Exactly the lines below starting at the line with "# Внести вклад" and ending at the line with "2. Delete all files in the dist/debug" are wanted, with both ends included. Leave out the pictures and add no other lines.

- [Working data]:
[Start of Attachment]
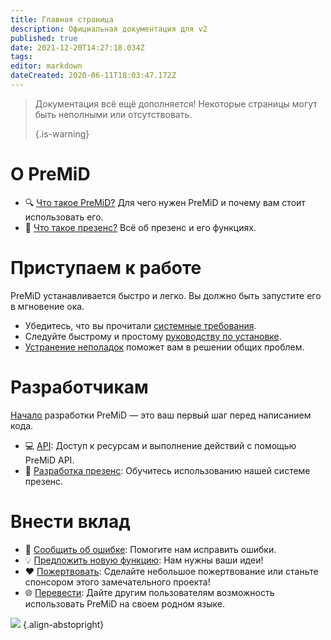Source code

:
 ```yaml
---
title: Главная страница
description: Официальная документация для v2
published: true
date: 2021-12-20T14:27:18.034Z
tags:
editor: markdown
dateCreated: 2020-06-11T18:03:47.172Z
---
```


> Документация всё ещё дополняется! Некоторые страницы могут быть неполными или отсутствовать. 
> 
> {.is-warning}

# О PreMiD
- :mag: [Что такое PreMiD?](/about) Для чего нужен PreMiD и почему вам стоит использовать его.
- :link: [Что такое презенс?](https://discordapp.com/rich-presence) Всё об презенс и его функциях.

# Приступаем к работе

PreMiD устанавливается быстро и легко. Вы должно быть запустите его в мгновение ока.

- Убедитесь, что вы прочитали [системные требования](/install/requirements).
- Следуйте быстрому и простому [руководству по установке](/install).
- [Устранение неполадок](/troubleshooting) поможет вам в решении общих проблем.

# Разработчикам

[Начало](/dev) разработки PreMiD — это ваш первый шаг перед написанием кода.

- :computer: [API](/dev/api): Доступ к ресурсам и выполнение действий с помощью PreMiD API.
- :wrench: [Разработка презенс](/dev/presence): Обучитесь использованию нашей системе презенс.

# Внести вклад
- :bug: [Сообщить об ошибке](https://github.com/PreMiD): Помогите нам исправить ошибки.
- :bulb: [Предложить новую функцию](https://discord.premid.app/): Нам нужны ваши идеи!
- :heart: [Пожертвовать](https://www.patreon.com/Timeraa): Сделайте небольшое пожертвование или станьте спонсором этого замечательного проекта!
- :globe_with_meridians: [Перевести](https://translate.premid.app): Дайте другим пользователям возможность использовать PreMiD на своем родном языке.

![](https://beta.premid.app/img/logo.2b414dc2.gif) {.align-abstopright}
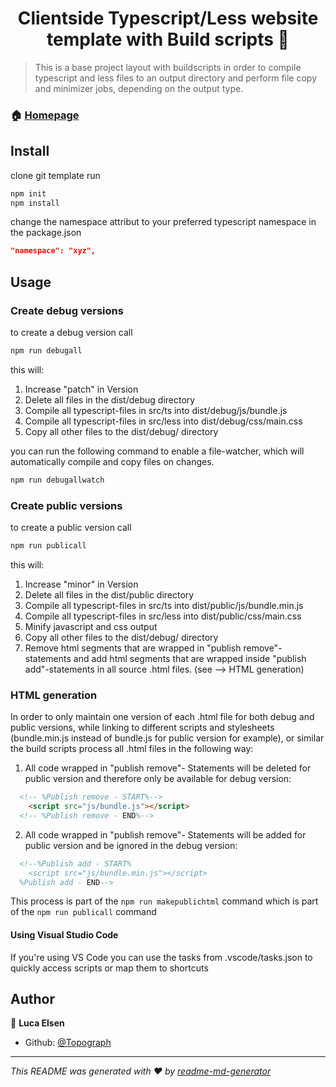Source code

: <h1 align="center">Clientside Typescript/Less website template with Build scripts 👋</h1>


> This is a base project layout with buildscripts in order to compile typescript and less files to an output directory and perform file copy and minimizer jobs, depending on the output type.

### 🏠 [Homepage](https://lucaelsen.de)

## Install

clone git template
run

```sh
npm init
npm install
```
change the namespace attribut to your preferred typescript namespace in the package.json
```json
"namespace": "xyz",
```

## Usage

### Create debug versions

to create a debug version call
```sh
npm run debugall
```

this will:
1. Increase "patch" in Version
2. Delete all files in the dist/debug directory
3. Compile all typescript-files in src/ts into dist/debug/js/bundle.js
4. Compile all typescript-files in src/less into dist/debug/css/main.css
5. Copy all other files to the dist/debug/ directory

you can run the following command to enable a file-watcher, which will automatically compile and copy files on changes.

```sh
npm run debugallwatch
```

### Create public versions

to create a public version call
```sh
npm run publicall
```

this will:
1. Increase "minor" in Version
2. Delete all files in the dist/public directory
3. Compile all typescript-files in src/ts into dist/public/js/bundle.min.js
4. Compile all typescript-files in src/less into dist/public/css/main.css
5. Minify javascript and css output
6. Copy all other files to the dist/debug/ directory
7. Remove html segments that are wrapped in "publish remove"-statements and add html segments that are wrapped inside "publish add"-statements in all source .html files. (see --> HTML generation)


### HTML generation

In order to only maintain one version of each .html file for both debug and public versions, while linking to different scripts and stylesheets (bundle.min.js instead of bundle.js for public version for example), or similar the build scripts process all .html files in the following way:

1. All code wrapped in "publish remove"- Statements will be deleted for public version and therefore only be available for debug version:

```html
  <!-- %Publish remove - START%-->
    <script src="js/bundle.js"></script>
  <!-- %Publish remove - END%-->
```
2. All code wrapped in "publish remove"- Statements will be added for public version and be ignored in the debug version:

```html
  <!--%Publish add - START%
    <script src="js/bundle.min.js"></script>
  %Publish add - END-->
```

This process is part of the ```npm run makepublichtml``` command which is part of the ```npm run publicall``` command

#### Using Visual Studio Code

If you're using VS Code you can use the tasks from .vscode/tasks.json to quickly access scripts or map them to shortcuts

## Author

👤 **Luca Elsen**

* Github: [@Topograph](https://github.com/Topograph)

***
_This README was generated with ❤️ by [readme-md-generator](https://github.com/kefranabg/readme-md-generator)_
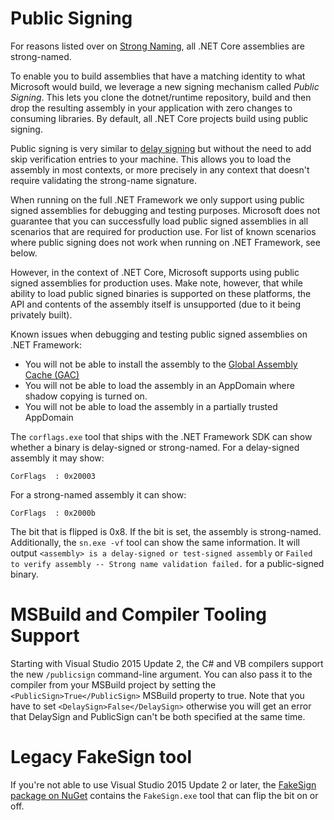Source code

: Public Signing
===================

For reasons listed over on [Strong Naming](strong-name-signing.md), all .NET Core assemblies are strong-named.

To enable you to build assemblies that have a matching identity to what Microsoft would build, we leverage a new signing mechanism called _Public Signing_. This lets you clone the dotnet/runtime repository, build and then drop the resulting assembly in your application with zero changes to consuming libraries. By default, all .NET Core projects build using public signing.

Public signing is very similar to [delay signing](http://msdn.microsoft.com/en-us/library/t07a3dye(v=vs.110).aspx) but without the need to add skip verification entries to your machine. This allows you to load the assembly in most contexts, or more precisely in any context that doesn't require validating the strong-name signature.

When running on the full .NET Framework we only support using public signed assemblies for debugging and testing purposes. Microsoft does not guarantee that you can successfully load public signed assemblies in all scenarios that are required for production use. For list of known scenarios where public signing does not work when running on .NET Framework, see below.

However, in the context of .NET Core, Microsoft supports using public signed assemblies for production uses. Make note, however, that while ability to load public signed binaries is supported on these platforms, the API and contents of the assembly itself is unsupported (due to it being privately built).

Known issues when debugging and testing public signed assemblies on .NET Framework:

- You will not be able to install the assembly to the [Global Assembly Cache (GAC)](https://msdn.microsoft.com/en-us/library/yf1d93sz.aspx)
- You will not be able to load the assembly in an AppDomain where shadow copying is turned on.
- You will not be able to load the assembly in a partially trusted AppDomain

The `corflags.exe` tool that ships with the .NET Framework SDK can show whether a binary is delay-signed or strong-named. For a delay-signed assembly it may show:

```
CorFlags  : 0x20003
```

For a strong-named assembly it can show:

```
CorFlags  : 0x2000b
```

The bit that is flipped is 0x8. If the bit is set, the assembly is strong-named. Additionally, the `sn.exe -vf` tool can show the same information. It will output `<assembly> is a delay-signed or test-signed assembly` or `Failed to verify assembly -- Strong name validation failed.` for a public-signed binary.

# MSBuild and Compiler Tooling Support

Starting with Visual Studio 2015 Update 2, the C# and VB compilers support the new `/publicsign` command-line argument. You can also pass it to the compiler from your MSBuild project by setting the `<PublicSign>True</PublicSign>` MSBuild property to true. Note that you have to set `<DelaySign>False</DelaySign>` otherwise you will get an error that DelaySign and PublicSign can't be both specified at the same time.

# Legacy FakeSign tool

If you're not able to use Visual Studio 2015 Update 2 or later, the [FakeSign package on NuGet](https://www.nuget.org/packages/fakesign) contains the `FakeSign.exe` tool that can flip the bit on or off.
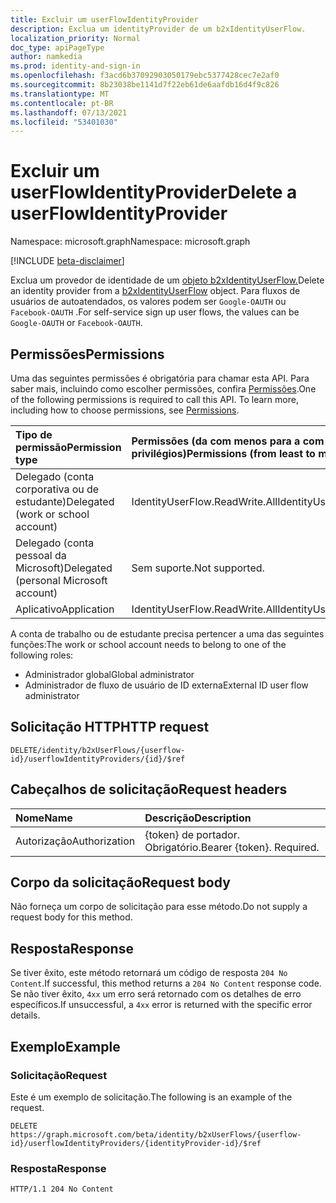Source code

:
 ```yaml
---
title: Excluir um userFlowIdentityProvider
description: Exclua um identityProvider de um b2xIdentityUserFlow.
localization_priority: Normal
doc_type: apiPageType
author: namkedia
ms.prod: identity-and-sign-in
ms.openlocfilehash: f3acd6b37092903050179ebc5377428cec7e2af0
ms.sourcegitcommit: 8b23038be1141d7f22eb61de6aafdb16d4f9c826
ms.translationtype: MT
ms.contentlocale: pt-BR
ms.lasthandoff: 07/13/2021
ms.locfileid: "53401030"
---
```

# <a name="delete-a-userflowidentityprovider"></a><span data-ttu-id="3205f-103">Excluir um userFlowIdentityProvider</span><span class="sxs-lookup"><span data-stu-id="3205f-103">Delete a userFlowIdentityProvider</span></span>

<span data-ttu-id="3205f-104">Namespace: microsoft.graph</span><span class="sxs-lookup"><span data-stu-id="3205f-104">Namespace: microsoft.graph</span></span>

[!INCLUDE [beta-disclaimer](../../includes/beta-disclaimer.md)]

<span data-ttu-id="3205f-105">Exclua um provedor de identidade de um [objeto b2xIdentityUserFlow.](../resources/b2xidentityuserflow.md)</span><span class="sxs-lookup"><span data-stu-id="3205f-105">Delete an identity provider from a [b2xIdentityUserFlow](../resources/b2xidentityuserflow.md) object.</span></span> <span data-ttu-id="3205f-106">Para fluxos de usuários de autoatendados, os valores podem ser `Google-OAUTH` ou `Facebook-OAUTH` .</span><span class="sxs-lookup"><span data-stu-id="3205f-106">For self-service sign up user flows, the values can be `Google-OAUTH` or `Facebook-OAUTH`.</span></span>

## <a name="permissions"></a><span data-ttu-id="3205f-107">Permissões</span><span class="sxs-lookup"><span data-stu-id="3205f-107">Permissions</span></span>

<span data-ttu-id="3205f-p102">Uma das seguintes permissões é obrigatória para chamar esta API. Para saber mais, incluindo como escolher permissões, confira [Permissões](/graph/permissions-reference).</span><span class="sxs-lookup"><span data-stu-id="3205f-p102">One of the following permissions is required to call this API. To learn more, including how to choose permissions, see [Permissions](/graph/permissions-reference).</span></span>

|<span data-ttu-id="3205f-110">Tipo de permissão</span><span class="sxs-lookup"><span data-stu-id="3205f-110">Permission type</span></span>      | <span data-ttu-id="3205f-111">Permissões (da com menos para a com mais privilégios)</span><span class="sxs-lookup"><span data-stu-id="3205f-111">Permissions (from least to most privileged)</span></span>              |
|:--------------------|:---------------------------------------------------------|
|<span data-ttu-id="3205f-112">Delegado (conta corporativa ou de estudante)</span><span class="sxs-lookup"><span data-stu-id="3205f-112">Delegated (work or school account)</span></span>|<span data-ttu-id="3205f-113">IdentityUserFlow.ReadWrite.All</span><span class="sxs-lookup"><span data-stu-id="3205f-113">IdentityUserFlow.ReadWrite.All</span></span>|
|<span data-ttu-id="3205f-114">Delegado (conta pessoal da Microsoft)</span><span class="sxs-lookup"><span data-stu-id="3205f-114">Delegated (personal Microsoft account)</span></span>| <span data-ttu-id="3205f-115">Sem suporte.</span><span class="sxs-lookup"><span data-stu-id="3205f-115">Not supported.</span></span>|
|<span data-ttu-id="3205f-116">Aplicativo</span><span class="sxs-lookup"><span data-stu-id="3205f-116">Application</span></span>| <span data-ttu-id="3205f-117">IdentityUserFlow.ReadWrite.All</span><span class="sxs-lookup"><span data-stu-id="3205f-117">IdentityUserFlow.ReadWrite.All</span></span>|

<span data-ttu-id="3205f-118">A conta de trabalho ou de estudante precisa pertencer a uma das seguintes funções:</span><span class="sxs-lookup"><span data-stu-id="3205f-118">The work or school account needs to belong to one of the following roles:</span></span>

* <span data-ttu-id="3205f-119">Administrador global</span><span class="sxs-lookup"><span data-stu-id="3205f-119">Global administrator</span></span>
* <span data-ttu-id="3205f-120">Administrador de fluxo de usuário de ID externa</span><span class="sxs-lookup"><span data-stu-id="3205f-120">External ID user flow administrator</span></span>

## <a name="http-request"></a><span data-ttu-id="3205f-121">Solicitação HTTP</span><span class="sxs-lookup"><span data-stu-id="3205f-121">HTTP request</span></span>

<!-- { "blockType": "ignored" } -->

```http
DELETE/identity/b2xUserFlows/{userflow-id}/userflowIdentityProviders/{id}/$ref
```

## <a name="request-headers"></a><span data-ttu-id="3205f-122">Cabeçalhos de solicitação</span><span class="sxs-lookup"><span data-stu-id="3205f-122">Request headers</span></span>

|<span data-ttu-id="3205f-123">Nome</span><span class="sxs-lookup"><span data-stu-id="3205f-123">Name</span></span>|<span data-ttu-id="3205f-124">Descrição</span><span class="sxs-lookup"><span data-stu-id="3205f-124">Description</span></span>|
|:---------------|:----------|
|<span data-ttu-id="3205f-125">Autorização</span><span class="sxs-lookup"><span data-stu-id="3205f-125">Authorization</span></span>|<span data-ttu-id="3205f-p103">{token} de portador. Obrigatório.</span><span class="sxs-lookup"><span data-stu-id="3205f-p103">Bearer {token}. Required.</span></span>|

## <a name="request-body"></a><span data-ttu-id="3205f-128">Corpo da solicitação</span><span class="sxs-lookup"><span data-stu-id="3205f-128">Request body</span></span>

<span data-ttu-id="3205f-129">Não forneça um corpo de solicitação para esse método.</span><span class="sxs-lookup"><span data-stu-id="3205f-129">Do not supply a request body for this method.</span></span>

## <a name="response"></a><span data-ttu-id="3205f-130">Resposta</span><span class="sxs-lookup"><span data-stu-id="3205f-130">Response</span></span>

<span data-ttu-id="3205f-131">Se tiver êxito, este método retornará um código de resposta `204 No Content`.</span><span class="sxs-lookup"><span data-stu-id="3205f-131">If successful, this method returns a `204 No Content` response code.</span></span> <span data-ttu-id="3205f-132">Se não tiver êxito, `4xx` um erro será retornado com os detalhes de erro específicos.</span><span class="sxs-lookup"><span data-stu-id="3205f-132">If unsuccessful, a `4xx` error is returned with the specific error details.</span></span>

## <a name="example"></a><span data-ttu-id="3205f-133">Exemplo</span><span class="sxs-lookup"><span data-stu-id="3205f-133">Example</span></span>

### <a name="request"></a><span data-ttu-id="3205f-134">Solicitação</span><span class="sxs-lookup"><span data-stu-id="3205f-134">Request</span></span>

<span data-ttu-id="3205f-135">Este é um exemplo de solicitação.</span><span class="sxs-lookup"><span data-stu-id="3205f-135">The following is an example of the request.</span></span>

<!-- {
  "blockType": "request",
  "name": "delete_b2xUserFlows_userflowIdentityProviders"
}
-->

``` http
DELETE https://graph.microsoft.com/beta/identity/b2xUserFlows/{userflow-id}/userflowIdentityProviders/{identityProvider-id}/$ref
```

### <a name="response"></a><span data-ttu-id="3205f-136">Resposta</span><span class="sxs-lookup"><span data-stu-id="3205f-136">Response</span></span>

<!-- {
  "blockType": "response",
  "truncated": true
} -->

```http
HTTP/1.1 204 No Content
```
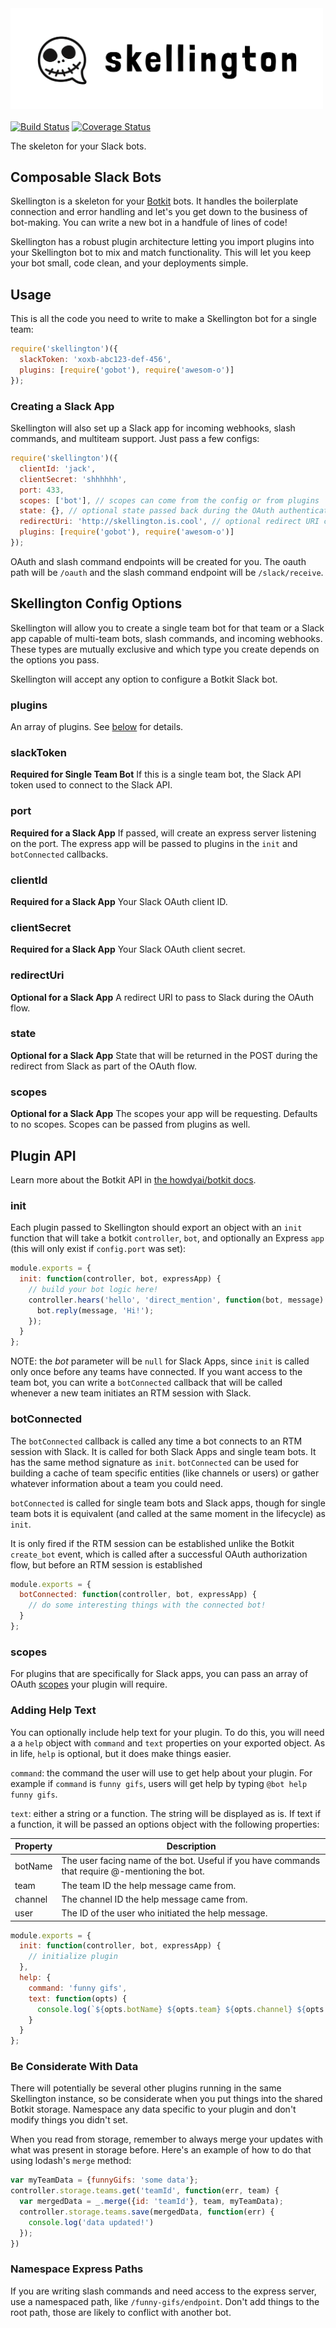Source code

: <img src="site/assets/images/logo-0.1-horizontal.png" alt="Skellington: the logo is jack the chat bubble, get it???" style="max-width: 500px; display:block; margin: 0 0 20px;">

[![Build Status](https://travis-ci.org/colestrode/skellington.svg?branch=master)](https://travis-ci.org/colestrode/skellington)
[![Coverage Status](https://coveralls.io/repos/github/colestrode/skellington/badge.svg?branch=master)](https://coveralls.io/github/colestrode/skellington?branch=master)

The skeleton for your Slack bots.

## Composable Slack Bots

Skellington is a skeleton for your [Botkit](https://github.com/howdyai/botkit) bots. It handles the boilerplate connection
and error handling and let's you get down to the business of bot-making. You can write a new bot in a handfule of lines of code! 

Skellington has a robust plugin architecture letting you import plugins into your Skellington bot to mix and
match functionality. This will let you keep your bot small, code clean, and your deployments simple.


## Usage

This is all the code you need to write to make a Skellington bot for a single team:

```js
require('skellington')({
  slackToken: 'xoxb-abc123-def-456',
  plugins: [require('gobot'), require('awesom-o')]  
});
```

### Creating a Slack App

Skellington will also set up a Slack app for incoming webhooks, slash commands, and multiteam support. Just pass a few configs:

```js
require('skellington')({
  clientId: 'jack',
  clientSecret: 'shhhhhh',
  port: 433,
  scopes: ['bot'], // scopes can come from the config or from plugins
  state: {}, // optional state passed back during the OAuth authentication flow
  redirectUri: 'http://skellington.is.cool', // optional redirect URI configured in Slack for your app
  plugins: [require('gobot'), require('awesom-o')]  
});
```

OAuth and slash command endpoints will be created for you. The oauth path will be `/oauth` and
the slash command endpoint will be `/slack/receive`.


## Skellington Config Options

Skellington will allow you to create a single team bot for that team or 
a Slack app capable of multi-team bots, slash commands, and incoming webhooks. 
These types are mutually exclusive and which type you create depends on the options you pass.

Skellington will accept any option to configure a Botkit Slack bot.

### plugins

An array of plugins. See [below](#plugin-api) for details.

### slackToken

**Required for Single Team Bot**
If this is a single team bot, the Slack API token used to connect to the Slack API.

### port

**Required for a Slack App**
If passed, will create an express server listening on the port. The express app will be passed to plugins in the `init` and `botConnected` callbacks.

### clientId

**Required for a Slack App**
Your Slack OAuth client ID.

### clientSecret

**Required for a Slack App**
Your Slack OAuth client secret.

### redirectUri

**Optional for a Slack App**
A redirect URI to pass to Slack during the OAuth flow.

### state

**Optional for a Slack App**
State that will be returned in the POST during the redirect from Slack as part of the OAuth flow.

### scopes

**Optional for a Slack App**
The scopes your app will be requesting. Defaults to no scopes. Scopes can be passed from plugins as well.

## Plugin API

Learn more about the Botkit API in [the howdyai/botkit docs](https://github.com/howdyai/botkit/blob/master/readme.md).

### init

Each plugin passed to Skellington should export an object with an `init` function that will take a botkit `controller`, `bot`,
and optionally an Express `app` (this will only exist if `config.port` was set): 


```js
module.exports = {
  init: function(controller, bot, expressApp) {
    // build your bot logic here!
    controller.hears('hello', 'direct_mention', function(bot, message) {
      bot.reply(message, 'Hi!');
    });  
  }
};
```

NOTE: the *bot* parameter will be `null` for Slack Apps, since `init` is called only once before any teams have connected.
If you want access to the team bot, you can write a `botConnected` callback that will be called whenever a new team initiates
an RTM session with Slack.

### botConnected
The `botConnected` callback is called any time a bot connects to an RTM session with Slack. It is called for both Slack Apps
and single team bots. It has the same method signature as `init`. `botConnected` can be used for building a cache of team specific
entities (like channels or users) or gather whatever information about a team you could need.

`botConnected` is called for single team bots and Slack apps, though for single team bots it is equivalent (and called at the same moment
in the lifecycle) as `init`.

It is only fired if the RTM session can be established unlike the Botkit `create_bot` event, which is called after a successful OAuth
authorization flow, but before an RTM session is established


```js
module.exports = {
  botConnected: function(controller, bot, expressApp) {
    // do some interesting things with the connected bot!  
  }
};
```


### scopes
For plugins that are specifically for Slack apps, you can pass an array of OAuth [scopes](https://api.slack.com/docs/oauth-scopes) your plugin will require.

### Adding Help Text

You can optionally include help text for your plugin. To do this, you will need a a `help` object with `command` and `text`
properties on your exported object. As in life, `help` is optional, but it does make things easier.

`command`: the command the user will use to get help about your plugin. For example if `command` is `funny gifs`, users
will get help by typing `@bot help funny gifs`.

`text`: either a string or a function. The string will be displayed as is. If text if a function, it will be passed an
options object with the following properties:

| Property | Description |
| ---------|-------------|
| botName  | The user facing name of the bot. Useful if you have commands that require @-mentioning the bot. |
| team     | The team ID the help message came from. |
| channel  | The channel ID the help message came from. |
| user     | The ID of the user who initiated the help message. |

```js
module.exports = {
  init: function(controller, bot, expressApp) {
    // initialize plugin
  },
  help: {
    command: 'funny gifs',
    text: function(opts) {
      console.log(`${opts.botName} ${opts.team} ${opts.channel} ${opts.user}`);
    }
  }
};
```

### Be Considerate With Data

There will potentially be several other plugins running in the same Skellington instance, so be considerate when you put
things into the shared Botkit storage. Namespace any data specific to your plugin and don't modify things you didn't set.

When you read from storage, remember to always merge your updates with what was present in storage before.
Here's an example of how to do that using lodash's `merge` method:

```js
var myTeamData = {funnyGifs: 'some data'};
controller.storage.teams.get('teamId', function(err, team) {
  var mergedData = _.merge({id: 'teamId'}, team, myTeamData);
  controller.storage.teams.save(mergedData, function(err) {
    console.log('data updated!')
  });
})
```

### Namespace Express Paths

If you are writing slash commands and need access to the express server, use a namespaced path,
like `/funny-gifs/endpoint`. Don't add things to the root path, those are likely to conflict with another bot.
[End of Attachment]
- [Expected answer]:
# Внести вклад
- :bug: [Сообщить об ошибке](https://github.com/PreMiD): Помогите нам исправить ошибки.
- :bulb: [Предложить новую функцию](https://discord.premid.app/): Нам нужны ваши идеи!
- :heart: [Пожертвовать](https://www.patreon.com/Timeraa): Сделайте небольшое пожертвование или станьте спонсором этого замечательного проекта!
- :globe_with_meridians: [Перевести](https://translate.premid.app): Дайте другим пользователям возможность использовать PreMiD на своем родном языке.

![](https://beta.premid.app/img/logo.2b414dc2.gif) {.align-abstopright}
Source code

: <h1 align="center">Clientside Typescript/Less website template with Build scripts 👋</h1>


> This is a base project layout with buildscripts in order to compile typescript and less files to an output directory and perform file copy and minimizer jobs, depending on the output type.

### 🏠 [Homepage](https://lucaelsen.de)

## Install

clone git template
run

```sh
npm init
npm install
```
change the namespace attribut to your preferred typescript namespace in the package.json
```json
"namespace": "xyz",
```

## Usage

### Create debug versions

to create a debug version call
```sh
npm run debugall
```

this will:
1. Increase "patch" in Version
2. Delete all files in the dist/debug directory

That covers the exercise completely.